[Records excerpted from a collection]
════════

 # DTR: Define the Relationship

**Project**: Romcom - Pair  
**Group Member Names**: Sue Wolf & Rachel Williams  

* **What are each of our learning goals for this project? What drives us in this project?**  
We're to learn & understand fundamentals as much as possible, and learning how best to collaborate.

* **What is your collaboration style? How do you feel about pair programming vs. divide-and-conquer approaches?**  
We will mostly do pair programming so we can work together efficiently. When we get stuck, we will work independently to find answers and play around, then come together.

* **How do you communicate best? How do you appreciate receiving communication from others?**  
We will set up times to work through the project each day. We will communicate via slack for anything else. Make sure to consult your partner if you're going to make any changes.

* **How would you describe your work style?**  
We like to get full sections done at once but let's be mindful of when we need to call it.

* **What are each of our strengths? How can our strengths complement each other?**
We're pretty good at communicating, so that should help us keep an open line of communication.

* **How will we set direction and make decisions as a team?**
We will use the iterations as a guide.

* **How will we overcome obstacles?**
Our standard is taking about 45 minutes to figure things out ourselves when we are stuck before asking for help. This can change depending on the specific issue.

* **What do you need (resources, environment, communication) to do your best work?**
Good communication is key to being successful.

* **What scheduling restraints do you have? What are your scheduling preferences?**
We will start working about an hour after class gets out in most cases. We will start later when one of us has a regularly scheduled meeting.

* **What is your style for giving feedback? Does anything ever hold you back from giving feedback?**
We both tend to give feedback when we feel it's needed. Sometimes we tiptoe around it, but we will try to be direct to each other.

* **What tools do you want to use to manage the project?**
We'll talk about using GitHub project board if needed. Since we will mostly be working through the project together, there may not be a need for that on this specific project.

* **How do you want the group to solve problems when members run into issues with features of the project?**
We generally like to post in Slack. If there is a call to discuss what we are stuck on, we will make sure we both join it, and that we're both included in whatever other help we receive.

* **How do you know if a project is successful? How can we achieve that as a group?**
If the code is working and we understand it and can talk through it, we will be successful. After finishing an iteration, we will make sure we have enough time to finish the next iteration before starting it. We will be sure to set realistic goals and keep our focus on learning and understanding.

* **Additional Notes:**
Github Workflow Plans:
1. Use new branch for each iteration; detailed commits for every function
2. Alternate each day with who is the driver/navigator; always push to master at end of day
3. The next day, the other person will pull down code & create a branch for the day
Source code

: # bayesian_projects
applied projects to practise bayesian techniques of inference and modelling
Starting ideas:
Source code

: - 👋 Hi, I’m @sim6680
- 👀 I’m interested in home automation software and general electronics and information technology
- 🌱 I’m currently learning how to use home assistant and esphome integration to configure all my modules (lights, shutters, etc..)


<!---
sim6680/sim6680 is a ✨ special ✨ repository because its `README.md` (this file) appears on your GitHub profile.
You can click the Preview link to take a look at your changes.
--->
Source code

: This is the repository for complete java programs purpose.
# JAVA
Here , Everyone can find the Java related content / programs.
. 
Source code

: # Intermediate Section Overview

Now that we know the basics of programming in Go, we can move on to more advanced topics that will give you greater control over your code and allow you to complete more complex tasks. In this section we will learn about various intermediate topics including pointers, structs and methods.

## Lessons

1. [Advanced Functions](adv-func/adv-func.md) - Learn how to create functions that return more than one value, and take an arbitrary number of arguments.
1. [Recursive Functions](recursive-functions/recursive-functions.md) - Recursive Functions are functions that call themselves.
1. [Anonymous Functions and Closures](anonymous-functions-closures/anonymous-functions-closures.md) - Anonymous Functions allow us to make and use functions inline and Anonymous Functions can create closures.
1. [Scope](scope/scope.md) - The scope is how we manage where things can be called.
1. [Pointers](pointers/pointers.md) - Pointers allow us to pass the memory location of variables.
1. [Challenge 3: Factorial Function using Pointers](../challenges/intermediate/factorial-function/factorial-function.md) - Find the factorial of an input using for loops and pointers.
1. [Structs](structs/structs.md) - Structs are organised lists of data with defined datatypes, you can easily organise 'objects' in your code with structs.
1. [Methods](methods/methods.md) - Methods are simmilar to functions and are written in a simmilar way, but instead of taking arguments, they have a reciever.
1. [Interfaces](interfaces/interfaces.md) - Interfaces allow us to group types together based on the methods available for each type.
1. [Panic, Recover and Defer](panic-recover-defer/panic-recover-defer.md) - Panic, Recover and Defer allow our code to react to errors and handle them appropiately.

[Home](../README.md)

════════

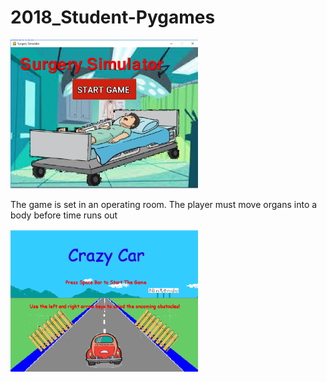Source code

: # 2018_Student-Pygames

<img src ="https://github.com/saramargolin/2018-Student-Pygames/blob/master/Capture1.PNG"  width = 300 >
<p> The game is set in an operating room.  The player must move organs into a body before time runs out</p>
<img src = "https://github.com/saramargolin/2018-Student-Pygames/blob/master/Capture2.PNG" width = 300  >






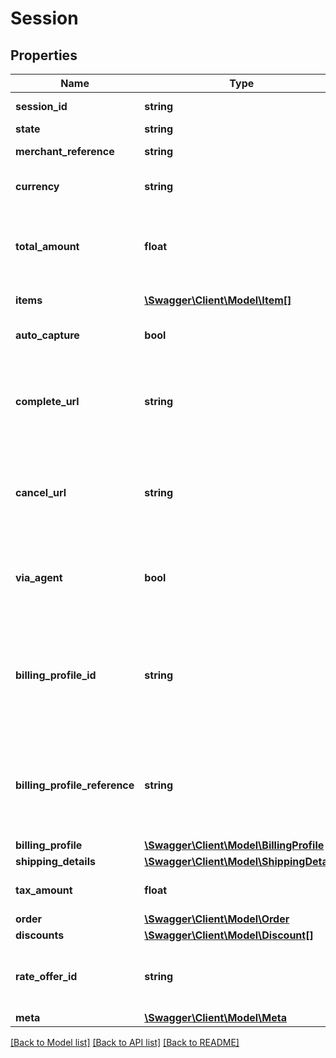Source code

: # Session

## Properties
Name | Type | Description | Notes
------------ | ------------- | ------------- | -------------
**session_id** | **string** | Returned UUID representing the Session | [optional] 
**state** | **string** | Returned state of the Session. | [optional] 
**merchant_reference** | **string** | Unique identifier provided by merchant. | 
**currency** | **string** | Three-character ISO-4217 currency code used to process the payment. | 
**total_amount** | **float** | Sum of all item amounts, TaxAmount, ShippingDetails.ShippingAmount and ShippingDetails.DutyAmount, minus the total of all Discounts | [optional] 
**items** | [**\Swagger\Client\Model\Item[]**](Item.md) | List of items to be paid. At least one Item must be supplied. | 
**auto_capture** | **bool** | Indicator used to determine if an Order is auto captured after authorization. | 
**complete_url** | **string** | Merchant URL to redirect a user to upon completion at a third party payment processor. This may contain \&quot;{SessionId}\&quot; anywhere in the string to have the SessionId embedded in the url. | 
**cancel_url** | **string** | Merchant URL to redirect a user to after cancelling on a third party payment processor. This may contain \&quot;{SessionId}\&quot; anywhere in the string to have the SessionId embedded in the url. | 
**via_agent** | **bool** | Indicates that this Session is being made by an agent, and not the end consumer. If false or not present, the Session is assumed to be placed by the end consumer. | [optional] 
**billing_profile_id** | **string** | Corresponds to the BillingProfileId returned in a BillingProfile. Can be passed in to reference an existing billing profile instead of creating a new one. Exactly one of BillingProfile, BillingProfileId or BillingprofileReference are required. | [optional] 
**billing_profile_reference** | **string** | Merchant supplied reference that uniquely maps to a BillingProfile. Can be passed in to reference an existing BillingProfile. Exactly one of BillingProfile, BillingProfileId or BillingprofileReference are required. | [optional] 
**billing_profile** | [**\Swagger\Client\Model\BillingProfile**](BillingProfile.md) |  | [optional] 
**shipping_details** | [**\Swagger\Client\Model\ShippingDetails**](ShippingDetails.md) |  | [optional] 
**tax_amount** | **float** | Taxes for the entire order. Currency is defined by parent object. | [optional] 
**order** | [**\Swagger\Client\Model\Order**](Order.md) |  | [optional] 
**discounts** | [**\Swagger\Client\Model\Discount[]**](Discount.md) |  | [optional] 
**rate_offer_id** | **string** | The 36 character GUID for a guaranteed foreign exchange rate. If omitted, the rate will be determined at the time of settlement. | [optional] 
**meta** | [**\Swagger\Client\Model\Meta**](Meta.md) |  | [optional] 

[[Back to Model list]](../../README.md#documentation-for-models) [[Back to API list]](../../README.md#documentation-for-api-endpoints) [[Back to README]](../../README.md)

════════

__What is being asked__
What you return must be an exact retyping of the lines above starting at the line with "from giving feedback?**" and ending at the line with "manage the project?**", and nothing besides.

__Task solution__
* **What is your style for giving feedback? Does anything ever hold you back from giving feedback?**
We both tend to give feedback when we feel it's needed. Sometimes we tiptoe around it, but we will try to be direct to each other.

* **What tools do you want to use to manage the project?**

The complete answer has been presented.